(Data records)

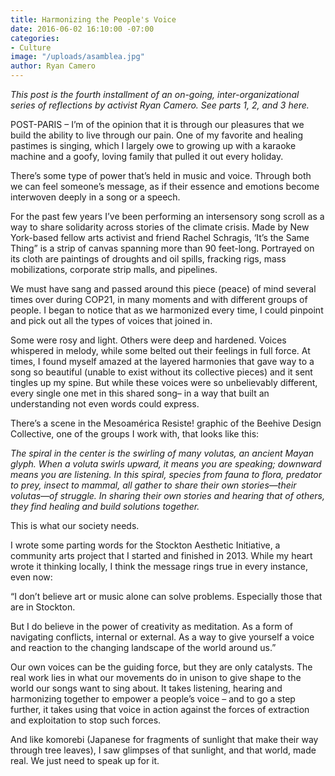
```yaml
---
title: Harmonizing the People's Voice
date: 2016-06-02 16:10:00 -07:00
categories:
- Culture
image: "/uploads/asamblea.jpg"
author: Ryan Camero
---
```


*This post is the fourth installment of an on-going, inter-organizational series of reflections by activist Ryan Camero. See parts 1, 2, and 3 here.*

POST-PARIS – I’m of the opinion that it is through our pleasures that we build the ability to live through our pain. One of my favorite and healing pastimes is singing, which I largely owe to growing up with a karaoke machine and a goofy, loving family that pulled it out every holiday. 

There’s some type of power that’s held in music and voice. Through both we can feel someone’s message, as if their essence and emotions become interwoven deeply in a song or a speech.

For the past few years I’ve been performing an intersensory song scroll as a way to share solidarity across stories of the climate crisis. Made by New York-based fellow arts activist and friend Rachel Schragis, ‘It’s the Same Thing” is a strip of canvas spanning more than 90 feet-long. Portrayed on its cloth are paintings of droughts and oil spills, fracking rigs, mass mobilizations, corporate strip malls, and pipelines.

We must have sang and passed around this piece (peace) of mind several times over during COP21, in many moments and with different groups of people. I began to notice that as we harmonized every time, I could pinpoint and pick out all the types of voices that joined in.

Some were rosy and light. Others were deep and hardened. Voices whispered in melody, while some belted out their feelings in full force. At times, I found myself amazed at the layered harmonies that gave way to a song so beautiful (unable to exist without its collective pieces) and it sent tingles up my spine. But while these voices were so unbelievably different, every single one met in this shared song– in a way that built an understanding not even words could express.

There’s a scene in the Mesoamérica Resiste! graphic of the Beehive Design Collective, one of the groups I work with, that looks like this:

*The spiral in the center is the swirling of many volutas, an ancient Mayan glyph. When a voluta swirls upward, it means you are speaking; downward means you are listening. In this spiral, species from fauna to flora, predator to prey, insect to mammal, all gather to share their own stories—their volutas—of struggle. In sharing their own stories and hearing that of others, they find healing and build solutions together.*

This is what our society needs.

I wrote some parting words for the Stockton Aesthetic Initiative, a community arts project that I started and finished in 2013. While my heart wrote it thinking locally, I think the message rings true in every instance, even now:

“I don’t believe art or music alone can solve problems. Especially those that are in Stockton.

But I do believe in the power of creativity as meditation. As a form of navigating conflicts, internal or external. As a way to give yourself a voice and reaction to the changing landscape of the world around us.”

Our own voices can be the guiding force, but they are only catalysts. The real work lies in what our movements do in unison to give shape to the world our songs want to sing about. It takes listening, hearing and harmonizing together to empower a people’s voice – and to go a step further, it takes using that voice in action against the forces of extraction and exploitation to stop such forces.

And like komorebi (Japanese for fragments of sunlight that make their way through tree leaves), I saw glimpses of that sunlight, and that world, made real. We just need to speak up for it.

(End Data records)

* [What you need to do] Which lines of the records above hold the word "force"? Copy each of them.

* [Your response]
Some were rosy and light. Others were deep and hardened. Voices whispered in melody, while some belted out their feelings in full force. At times, I found myself amazed at the layered harmonies that gave way to a song so beautiful (unable to exist without its collective pieces) and it sent tingles up my spine. But while these voices were so unbelievably different, every single one met in this shared song– in a way that built an understanding not even words could express.
Our own voices can be the guiding force, but they are only catalysts. The real work lies in what our movements do in unison to give shape to the world our songs want to sing about. It takes listening, hearing and harmonizing together to empower a people’s voice – and to go a step further, it takes using that voice in action against the forces of extraction and exploitation to stop such forces.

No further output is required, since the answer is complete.